* **Records from a collection**:
*****

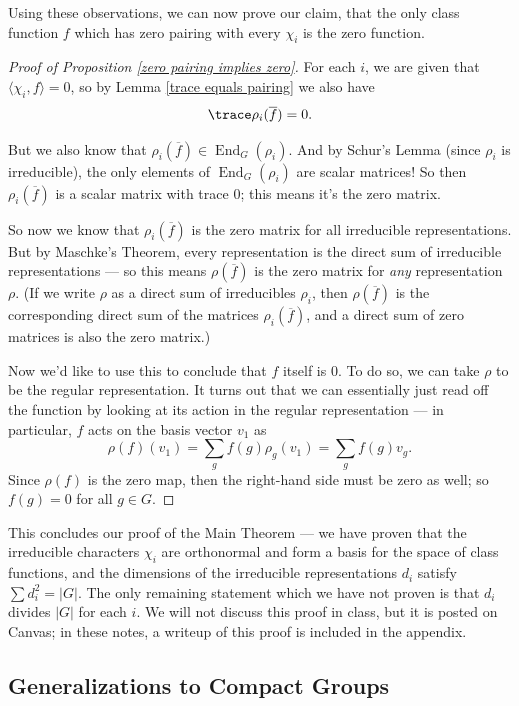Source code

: Using these observations, we can now prove our claim, that the only class function $f$ which has zero pairing with every $\chi_i$ is the zero function. 

\begin{proof}[Proof of Proposition \ref{zero pairing implies zero}]
    For each $i$, we are given that $\langle \chi_i, f\rangle = 0$, so by Lemma \ref{trace equals pairing} we also have \[\trace \rho_i(\overline{f}) = 0.\]
    
    But we also know that $\rho_i(\overline{f}) \in \operatorname{End}_G(\rho_i)$. And by Schur's Lemma (since $\rho_i$ is irreducible), the only elements of $\operatorname{End}_G(\rho_i)$ are scalar matrices! So then $\rho_i(\overline{f})$ is a scalar matrix with trace $0$; this means it's the zero matrix. 
    
    So now we know that $\rho_i(\overline{f})$ is the zero matrix for all irreducible representations. But by Maschke's Theorem, every representation is the direct sum of irreducible representations --- so this means $\rho(\overline{f})$ is the zero matrix for \emph{any} representation $\rho$. (If we write $\rho$ as a direct sum of irreducibles $\rho_i$, then $\rho(\overline{f})$ is the corresponding direct sum of the matrices $\rho_i(\overline{f})$, and a direct sum of zero matrices is also the zero matrix.) 
    
    Now we'd like to use this to conclude that $f$ itself is $0$. To do so, we can take $\rho$ to be the regular representation. It turns out that we can essentially just read off the function by looking at its action in the regular representation --- in particular, $f$ acts on the basis vector $v_1$ as \[\rho(f)(v_1) = \sum_g f(g)\rho_g(v_1) = \sum_g f(g)v_g.\] Since $\rho(f)$ is the zero map, then the right-hand side must be zero as well; so $f(g) = 0$ for all $g \in G$. 
\end{proof}

This concludes our proof of the Main Theorem --- we have proven that the irreducible characters $\chi_i$ are orthonormal and form a basis for the space of class functions, and the dimensions of the irreducible representations $d_i$ satisfy $\sum d_i^2 = |G|$. The only remaining statement which we have not proven is that $d_i$ divides $|G|$ for each $i$. We will not discuss this proof in class, but it is posted on Canvas; in these notes, a writeup of this proof is included in the appendix. 

\subsection{Generalizations to Compact Groups}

*****

* **ACTIVITY**: Can you retype every record above exactly, leaving out the pictures?

* **EXERCISE RESULT**:
Source code

: Using these observations, we can now prove our claim, that the only class function $f$ which has zero pairing with every $\chi_i$ is the zero function. 

\begin{proof}[Proof of Proposition \ref{zero pairing implies zero}]
    For each $i$, we are given that $\langle \chi_i, f\rangle = 0$, so by Lemma \ref{trace equals pairing} we also have \[\trace \rho_i(\overline{f}) = 0.\]
    
    But we also know that $\rho_i(\overline{f}) \in \operatorname{End}_G(\rho_i)$. And by Schur's Lemma (since $\rho_i$ is irreducible), the only elements of $\operatorname{End}_G(\rho_i)$ are scalar matrices! So then $\rho_i(\overline{f})$ is a scalar matrix with trace $0$; this means it's the zero matrix. 
    
    So now we know that $\rho_i(\overline{f})$ is the zero matrix for all irreducible representations. But by Maschke's Theorem, every representation is the direct sum of irreducible representations --- so this means $\rho(\overline{f})$ is the zero matrix for \emph{any} representation $\rho$. (If we write $\rho$ as a direct sum of irreducibles $\rho_i$, then $\rho(\overline{f})$ is the corresponding direct sum of the matrices $\rho_i(\overline{f})$, and a direct sum of zero matrices is also the zero matrix.) 
    
    Now we'd like to use this to conclude that $f$ itself is $0$. To do so, we can take $\rho$ to be the regular representation. It turns out that we can essentially just read off the function by looking at its action in the regular representation --- in particular, $f$ acts on the basis vector $v_1$ as \[\rho(f)(v_1) = \sum_g f(g)\rho_g(v_1) = \sum_g f(g)v_g.\] Since $\rho(f)$ is the zero map, then the right-hand side must be zero as well; so $f(g) = 0$ for all $g \in G$. 
\end{proof}

This concludes our proof of the Main Theorem --- we have proven that the irreducible characters $\chi_i$ are orthonormal and form a basis for the space of class functions, and the dimensions of the irreducible representations $d_i$ satisfy $\sum d_i^2 = |G|$. The only remaining statement which we have not proven is that $d_i$ divides $|G|$ for each $i$. We will not discuss this proof in class, but it is posted on Canvas; in these notes, a writeup of this proof is included in the appendix. 

\subsection{Generalizations to Compact Groups}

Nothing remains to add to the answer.